Start of INPUT DATA

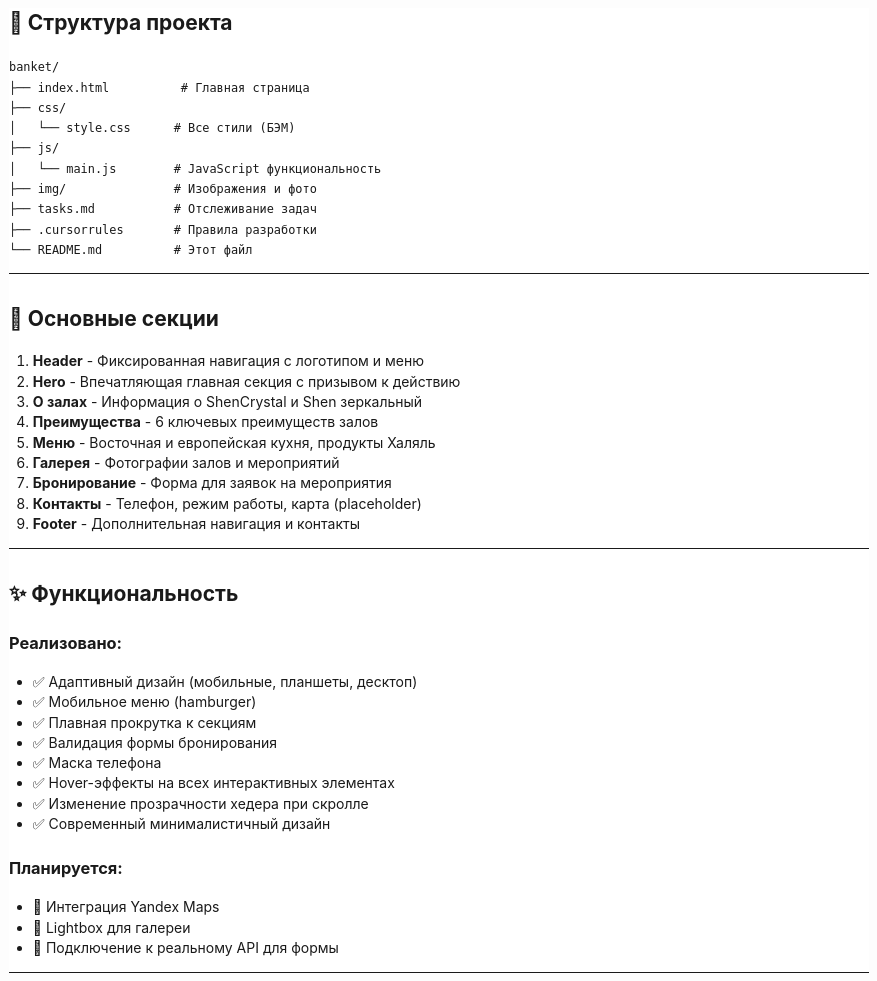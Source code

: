 
## 📐 Структура проекта

```
banket/
├── index.html          # Главная страница
├── css/
│   └── style.css      # Все стили (БЭМ)
├── js/
│   └── main.js        # JavaScript функциональность
├── img/               # Изображения и фото
├── tasks.md           # Отслеживание задач
├── .cursorrules       # Правила разработки
└── README.md          # Этот файл
```

---

## 🎨 Основные секции

1. **Header** - Фиксированная навигация с логотипом и меню
2. **Hero** - Впечатляющая главная секция с призывом к действию
3. **О залах** - Информация о ShenCrystal и Shen зеркальный
4. **Преимущества** - 6 ключевых преимуществ залов
5. **Меню** - Восточная и европейская кухня, продукты Халяль
6. **Галерея** - Фотографии залов и мероприятий
7. **Бронирование** - Форма для заявок на мероприятия
8. **Контакты** - Телефон, режим работы, карта (placeholder)
9. **Footer** - Дополнительная навигация и контакты

---

## ✨ Функциональность

### Реализовано:
- ✅ Адаптивный дизайн (мобильные, планшеты, десктоп)
- ✅ Мобильное меню (hamburger)
- ✅ Плавная прокрутка к секциям
- ✅ Валидация формы бронирования
- ✅ Маска телефона
- ✅ Hover-эффекты на всех интерактивных элементах
- ✅ Изменение прозрачности хедера при скролле
- ✅ Современный минималистичный дизайн

### Планируется:
- 📝 Интеграция Yandex Maps
- 📝 Lightbox для галереи
- 📝 Подключение к реальному API для формы

---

End of INPUT DATA

§ **TASK DESCRIPTION**
When you copy the records above, keep every word exact and drop the pictures.

§ **ANSWER SECTION**
Source code

: 
## 📐 Структура проекта

```
banket/
├── index.html          # Главная страница
├── css/
│   └── style.css      # Все стили (БЭМ)
├── js/
│   └── main.js        # JavaScript функциональность
├── img/               # Изображения и фото
├── tasks.md           # Отслеживание задач
├── .cursorrules       # Правила разработки
└── README.md          # Этот файл
```

---

## 🎨 Основные секции

1. **Header** - Фиксированная навигация с логотипом и меню
2. **Hero** - Впечатляющая главная секция с призывом к действию
3. **О залах** - Информация о ShenCrystal и Shen зеркальный
4. **Преимущества** - 6 ключевых преимуществ залов
5. **Меню** - Восточная и европейская кухня, продукты Халяль
6. **Галерея** - Фотографии залов и мероприятий
7. **Бронирование** - Форма для заявок на мероприятия
8. **Контакты** - Телефон, режим работы, карта (placeholder)
9. **Footer** - Дополнительная навигация и контакты

---

## ✨ Функциональность

### Реализовано:
- ✅ Адаптивный дизайн (мобильные, планшеты, десктоп)
- ✅ Мобильное меню (hamburger)
- ✅ Плавная прокрутка к секциям
- ✅ Валидация формы бронирования
- ✅ Маска телефона
- ✅ Hover-эффекты на всех интерактивных элементах
- ✅ Изменение прозрачности хедера при скролле
- ✅ Современный минималистичный дизайн

### Планируется:
- 📝 Интеграция Yandex Maps
- 📝 Lightbox для галереи
- 📝 Подключение к реальному API для формы

---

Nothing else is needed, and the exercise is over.